Ein bürgerlicher Reformer wie es bisher keinen zweiten gab.

Zum 95. Geburtstag des christdemokratischen Parteiführers Aldo Moro

Von Gerhard Feldbauer, September 2011


Der langjährige Führer der italienischen Democrazia Cristiana (DC)(1) und mehrmalige Ministerpräsident Aldo Moro war ein Antifaschist und bürgerlicher Reformer, wie es zweifelsohne bis heute keinen zweiten gab. Nach dem Ersten Weltkrieg ist er am ehesten mit Matthias Erzberger und unter außenpolitischen Gesichtspunkten mit Walter Rathenau vergleichbar, die beide wie er dem Terror rechtsextremer Kreise ihrer eigenen Klasse verfielen.

Bekannt wurde Moro vor allem durch seine Apertura a Sinistra, die Öffnung nach Links, zunächst Anfang der 1960er Jahre zu den Sozialisten, ein Jahrzehnt später auch zu den Kommunisten. Mit IKP-Generalsekretär Enrico Berlingeur schloss er im Rahmen des von diesem vorgeschlagenen Compromesso storico 1978 ein Regierungsabkommen. Am Tag der Amtseinführung der Kompromiss-Regierung in der Abgeordnetenkammer wurde Moro Opfer eines Kommando-Unternehmens der CIA, ihrer geheimen NATO-Truppe stay behind, die in Italien Gladio hieß, und der Putschzentrale Propaganda due (P 2).(2) Für die Ausführung wurden die von Geheimdienstagenten infiltrierten linksextremen Roten Brigaden benutzt. Am 16. März wurde der Politiker entführt und am 9. Mai ermordet.


Gegner des NATO-Beitritts

Es ist aufschlussreich, Berlinguers Partner Aldo Moro etwas näher zu charakterisieren, weil sich an seinem Beispiel die Möglichkeiten zeigen, bürgerliche Reformer bei einem entsprechenden Kräfteverhältnis zugunsten linker Kräfte, die auf der Grundlage einer revolutionären Strategie handeln, zu einer weiter gehenden Zusammenarbeit zu gewinnen. Moro bot dazu sowohl von seiner sozialen Herkunft als auch von seiner politischen Einstellung her beträchtliche Voraussetzungen.

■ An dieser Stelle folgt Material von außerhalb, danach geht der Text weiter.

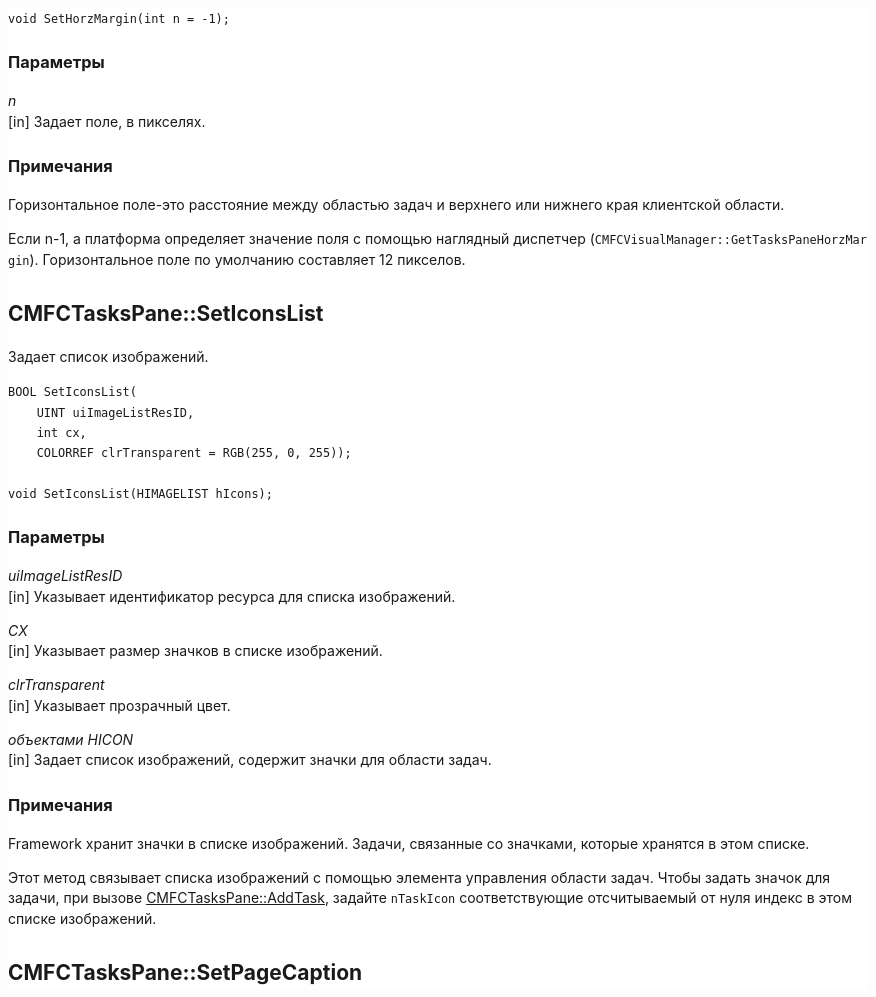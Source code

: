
 ```
void SetHorzMargin(int n = -1);
```

### <a name="parameters"></a>Параметры

*n*<br/>
[in] Задает поле, в пикселях.

### <a name="remarks"></a>Примечания

Горизонтальное поле-это расстояние между областью задач и верхнего или нижнего края клиентской области.

Если n-1, а платформа определяет значение поля с помощью наглядный диспетчер (`CMFCVisualManager::GetTasksPaneHorzMargin`). Горизонтальное поле по умолчанию составляет 12 пикселов.

##  <a name="seticonslist"></a>  CMFCTasksPane::SetIconsList

Задает список изображений.

```
BOOL SetIconsList(
    UINT uiImageListResID,
    int cx,
    COLORREF clrTransparent = RGB(255, 0, 255));

void SetIconsList(HIMAGELIST hIcons);
```

### <a name="parameters"></a>Параметры

*uiImageListResID*<br/>
[in] Указывает идентификатор ресурса для списка изображений.

*CX*<br/>
[in] Указывает размер значков в списке изображений.

*clrTransparent*<br/>
[in] Указывает прозрачный цвет.

*объектами HICON*<br/>
[in] Задает список изображений, содержит значки для области задач.

### <a name="remarks"></a>Примечания

Framework хранит значки в списке изображений. Задачи, связанные со значками, которые хранятся в этом списке.

Этот метод связывает списка изображений с помощью элемента управления области задач. Чтобы задать значок для задачи, при вызове [CMFCTasksPane::AddTask](#addtask), задайте `nTaskIcon` соответствующие отсчитываемый от нуля индекс в этом списке изображений.

##  <a name="setpagecaption"></a>  CMFCTasksPane::SetPageCaption
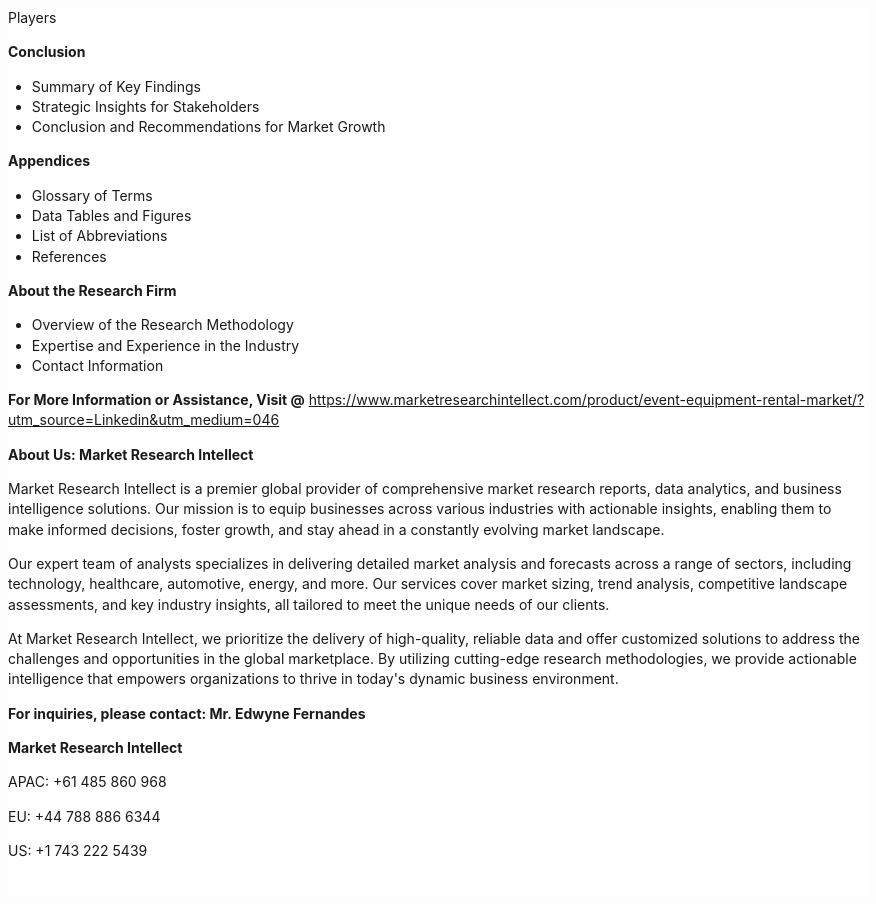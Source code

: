 Players</li></ul><p><strong>Conclusion</strong></p><ul><li>Summary of Key Findings</li><li>Strategic Insights for Stakeholders</li><li>Conclusion and Recommendations for Market Growth</li></ul><p><strong>Appendices</strong></p><ul><li>Glossary of Terms</li><li>Data Tables and Figures</li><li>List of Abbreviations</li><li>References</li></ul><p><strong>About the Research Firm</strong></p><ul><li>Overview of the Research Methodology</li><li>Expertise and Experience in the Industry</li><li>Contact Information</li></ul></div><div class="article-main__content" data-test-id="publishing-text-block"><p><span class="font-[700]"><strong>For More Information or Assistance, Visit @</strong>&nbsp;<a href="https://www.marketresearchintellect.com/product/event-equipment-rental-market/?utm_source=Linkedin&utm_medium=046">https://www.marketresearchintellect.com/product/event-equipment-rental-market/?utm_source=Linkedin&utm_medium=046</a></span></p><p><strong>About Us: Market Research Intellect</strong></p><p>Market Research Intellect is a premier global provider of comprehensive market research reports, data analytics, and business intelligence solutions. Our mission is to equip businesses across various industries with actionable insights, enabling them to make informed decisions, foster growth, and stay ahead in a constantly evolving market landscape.</p><p>Our expert team of analysts specializes in delivering detailed market analysis and forecasts across a range of sectors, including technology, healthcare, automotive, energy, and more. Our services cover market sizing, trend analysis, competitive landscape assessments, and key industry insights, all tailored to meet the unique needs of our clients.</p><p>At Market Research Intellect, we prioritize the delivery of high-quality, reliable data and offer customized solutions to address the challenges and opportunities in the global marketplace. By utilizing cutting-edge research methodologies, we provide actionable intelligence that empowers organizations to thrive in today's dynamic business environment.</p><p><strong>For inquiries, please contact: Mr. Edwyne Fernandes</strong></p><p><strong>Market Research Intellect</strong></p><p>APAC: +61 485 860 968</p><p>EU: +44 788 886 6344</p><p>US: +1 743 222 5439</p></div><div class="article-main__content" data-test-id="publishing-text-block">&nbsp;</div>
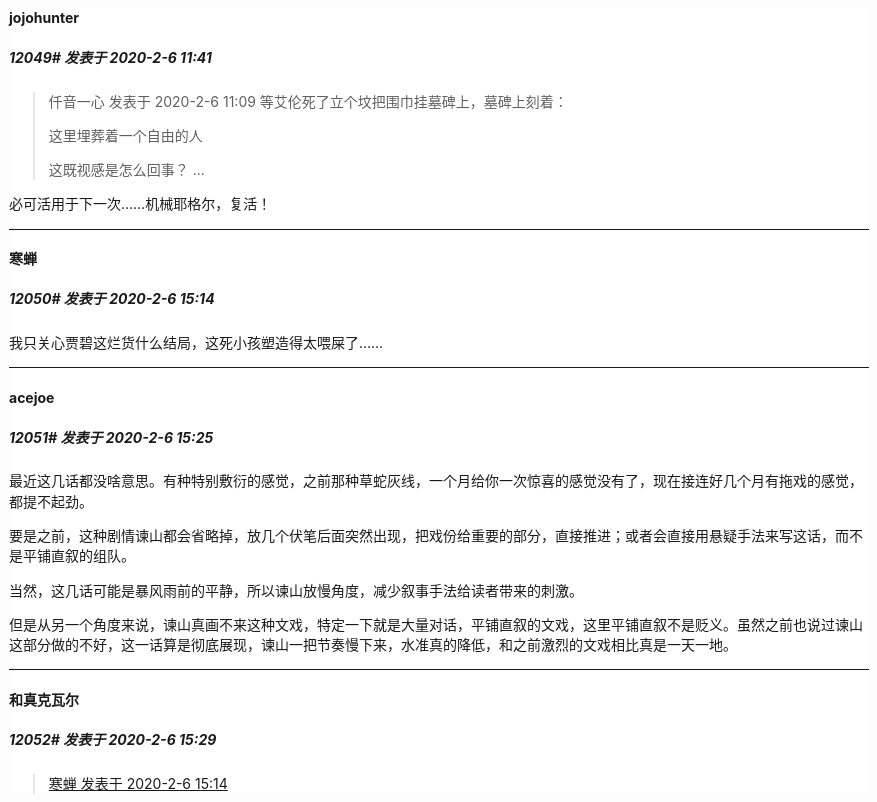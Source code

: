 ####  jojohunter  
##### 12049#       发表于 2020-2-6 11:41



<blockquote>仟音一心 发表于 2020-2-6 11:09
等艾伦死了立个坟把围巾挂墓碑上，墓碑上刻着：

这里埋葬着一个自由的人

这既视感是怎么回事？ ...</blockquote>
必可活用于下一次……机械耶格尔，复活！







-----

####  寒蝉  
##### 12050#       发表于 2020-2-6 15:14




我只关心贾碧这烂货什么结局，这死小孩塑造得太喂屎了……







-----

####  acejoe  
##### 12051#       发表于 2020-2-6 15:25




最近这几话都没啥意思。有种特别敷衍的感觉，之前那种草蛇灰线，一个月给你一次惊喜的感觉没有了，现在接连好几个月有拖戏的感觉，都提不起劲。

要是之前，这种剧情谏山都会省略掉，放几个伏笔后面突然出现，把戏份给重要的部分，直接推进；或者会直接用悬疑手法来写这话，而不是平铺直叙的组队。


当然，这几话可能是暴风雨前的平静，所以谏山放慢角度，减少叙事手法给读者带来的刺激。

但是从另一个角度来说，谏山真画不来这种文戏，特定一下就是大量对话，平铺直叙的文戏，这里平铺直叙不是贬义。虽然之前也说过谏山这部分做的不好，这一话算是彻底展现，谏山一把节奏慢下来，水准真的降低，和之前激烈的文戏相比真是一天一地。








-----

####  和真克瓦尔  
##### 12052#       发表于 2020-2-6 15:29



<blockquote><a href="httphttps://bbs.saraba1st.com/2b/forum.php?mod=redirect&amp;goto=findpost&amp;pid=46342580&amp;ptid=915143" target="_blank">寒蝉 发表于 2020-2-6 15:14</a>
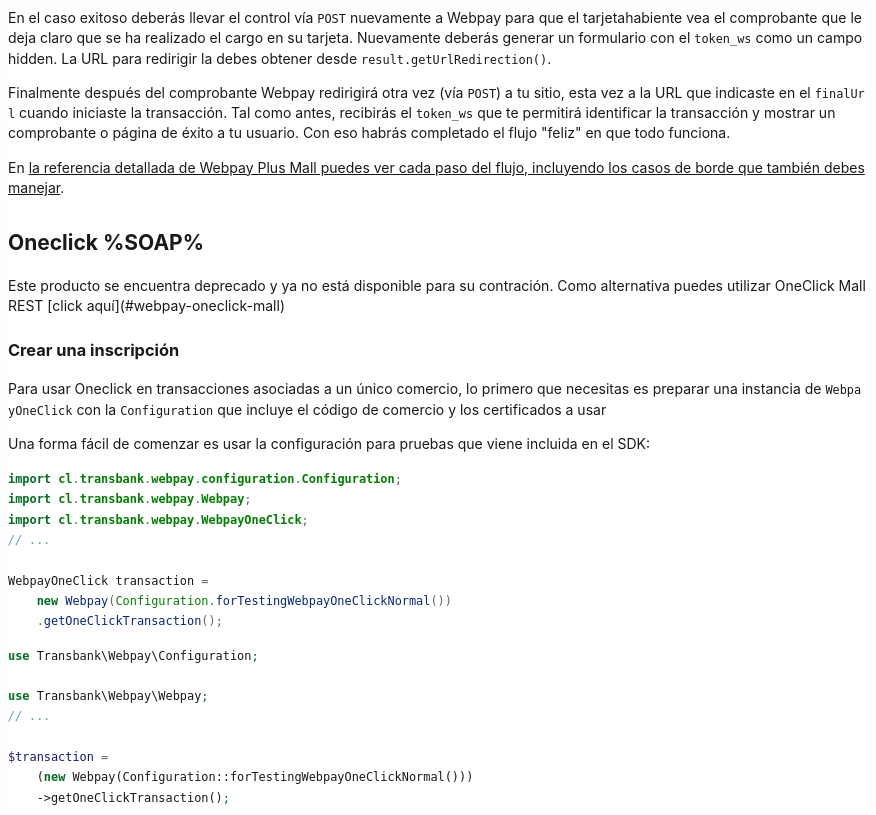 En el caso exitoso deberás llevar el control vía `POST` nuevamente a Webpay para que el tarjetahabiente vea el comprobante que le deja claro que se ha realizado el cargo en su tarjeta. Nuevamente deberás generar un formulario con el `token_ws` como un campo hidden. La URL para redirigir la debes obtener desde `result.getUrlRedirection()`.

Finalmente después del comprobante Webpay redirigirá otra vez (vía `POST`) a tu sitio, esta vez a la URL que indicaste en el `finalUrl` cuando iniciaste la transacción. Tal como antes, recibirás el `token_ws` que te permitirá identificar la transacción y mostrar un comprobante o página de éxito a tu usuario. Con eso habrás completado el flujo "feliz" en que todo funciona.

En [la referencia detallada de Webpay Plus Mall puedes ver cada paso del flujo, incluyendo los casos de borde que también debes manejar](https://www.transbankdevelopers.cl/referencia/webpay#webpay-plus-mall).

## Oneclick %<span class='tbk-tagTitleDesc'>SOAP</span>%

<div class="pos-title-nav">
  <div tbk-link='/referencia/webpay#webpay-oneclick-normal' tbk-link-name='Referencia Api'></div>
</div>

<aside class="warning">
Este producto se encuentra deprecado y ya no está disponible para su contración. Como alternativa puedes utilizar OneClick Mall REST
[click aquí](#webpay-oneclick-mall)
</aside>

### Crear una inscripción

Para usar Oneclick en transacciones asociadas a un único comercio, lo
primero que necesitas es preparar una instancia de `WebpayOneClick` con la
`Configuration` que incluye el código de comercio y los certificados a
usar

Una forma fácil de comenzar es usar la configuración para pruebas que viene
incluida en el SDK:

<div class="language-simple" data-multiple-language></div>

```java
import cl.transbank.webpay.configuration.Configuration;
import cl.transbank.webpay.Webpay;
import cl.transbank.webpay.WebpayOneClick;
// ...

WebpayOneClick transaction =
    new Webpay(Configuration.forTestingWebpayOneClickNormal())
    .getOneClickTransaction();
```

```php
use Transbank\Webpay\Configuration;

use Transbank\Webpay\Webpay;
// ...

$transaction =
    (new Webpay(Configuration::forTestingWebpayOneClickNormal()))
    ->getOneClickTransaction();
```
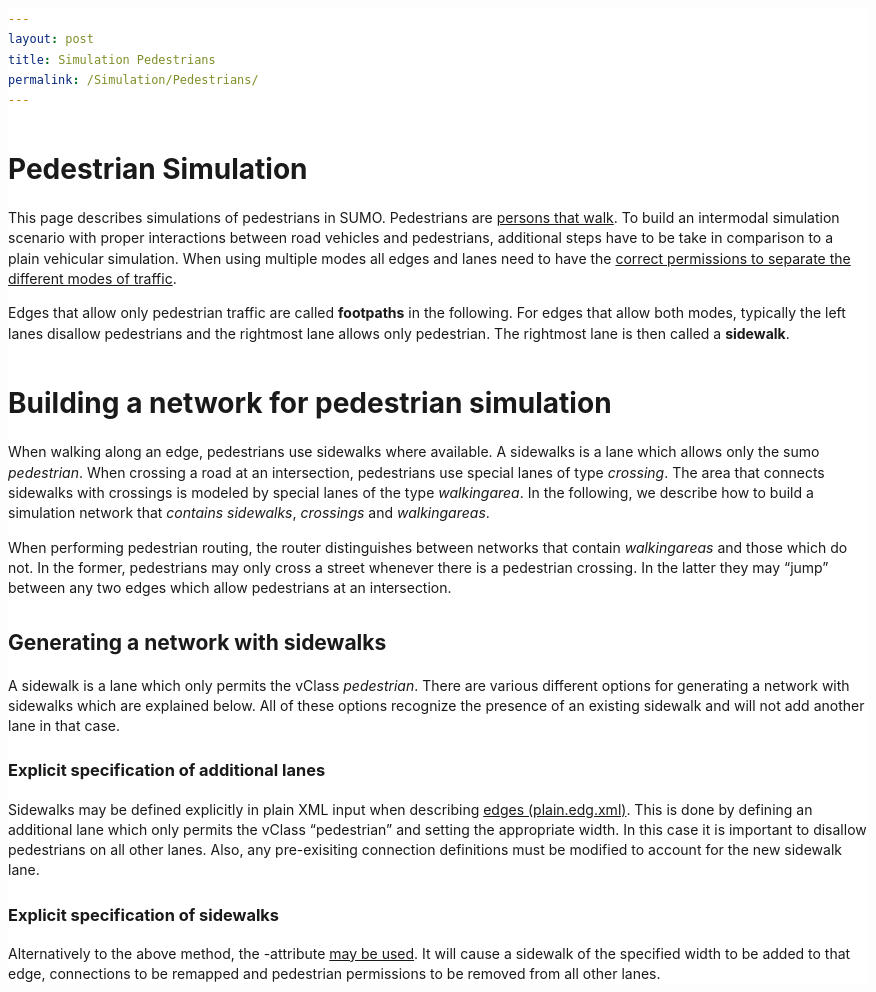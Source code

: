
 ```yaml
---
layout: post
title: Simulation Pedestrians
permalink: /Simulation/Pedestrians/
---
```


Pedestrian Simulation
=====================

This page describes simulations of pedestrians in SUMO. Pedestrians are [persons that walk](/Specification/Persons "wikilink"). To build an intermodal simulation scenario with proper interactions between road vehicles and pedestrians, additional steps have to be take in comparison to a plain vehicular simulation. When using multiple modes all edges and lanes need to have the [correct permissions to separate the different modes of traffic](/Simulation/VehiclePermissions "wikilink").

Edges that allow only pedestrian traffic are called **footpaths** in the following. For edges that allow both modes, typically the left lanes disallow pedestrians and the rightmost lane allows only pedestrian. The rightmost lane is then called a **sidewalk**.

Building a network for pedestrian simulation
============================================

When walking along an edge, pedestrians use sidewalks where available. A sidewalks is a lane which allows only the sumo *pedestrian*. When crossing a road at an intersection, pedestrians use special lanes of type *crossing*. The area that connects sidewalks with crossings is modeled by special lanes of the type *walkingarea*. In the following, we describe how to build a simulation network that *contains sidewalks*, *crossings* and *walkingareas*.

When performing pedestrian routing, the router distinguishes between networks that contain *walkingareas* and those which do not. In the former, pedestrians may only cross a street whenever there is a pedestrian crossing. In the latter they may “jump” between any two edges which allow pedestrians at an intersection.

Generating a network with sidewalks
-----------------------------------

A sidewalk is a lane which only permits the vClass *pedestrian*. There are various different options for generating a network with sidewalks which are explained below. All of these options recognize the presence of an existing sidewalk and will not add another lane in that case.

### Explicit specification of additional lanes

Sidewalks may be defined explicitly in plain XML input when describing [edges (plain.edg.xml)](/Networks/Building_Networks_from_own_XML-descriptions#Lane-specific_Definitions "wikilink"). This is done by defining an additional lane which only permits the vClass “pedestrian” and setting the appropriate width. In this case it is important to disallow pedestrians on all other lanes. Also, any pre-exisiting connection definitions must be modified to account for the new sidewalk lane.

### Explicit specification of sidewalks

Alternatively to the above method, the -attribute [ may be used](/Networks/Building_Networks_from_own_XML-descriptions#Edge_Descriptions "wikilink"). It will cause a sidewalk of the specified width to be added to that edge, connections to be remapped and pedestrian permissions to be removed from all other lanes.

Am 23. September 1916 in der Kleinstadt Maglie im südlichen Apulien geboren, kam Moro aus den einfachen Verhältnissen einer ländlichen Pädagogenfamilie. Der Vater war Schulinspektor, die Mutter Elementarschullehrerin. Nach Jurastudium mit Promotion und Habilitation hatte er an der Universität von Bari eine Professur für Strafrecht inne. Der sehr gebildete Jurist reifte frühzeitig zu einem außerordentlich fähigen Politiker mit Realitätssinn für die Probleme des eigenen Landes als auch für internationale Fragen heran. Seit der Wahl 1946 in die Verfassungsgebende Versammlung war er bis zu seinem Tod Mitglied der Abgeordnetenkammer. 1948 wurde er Staatssekretär, später Minister für Auswärtige Angelegenheiten und anderer Kabinettsressorts. Er stand fünfmal der Regierung vor und galt für die 1979 anstehenden Präsidentenwahlen als aussichtsreichster Bewerber.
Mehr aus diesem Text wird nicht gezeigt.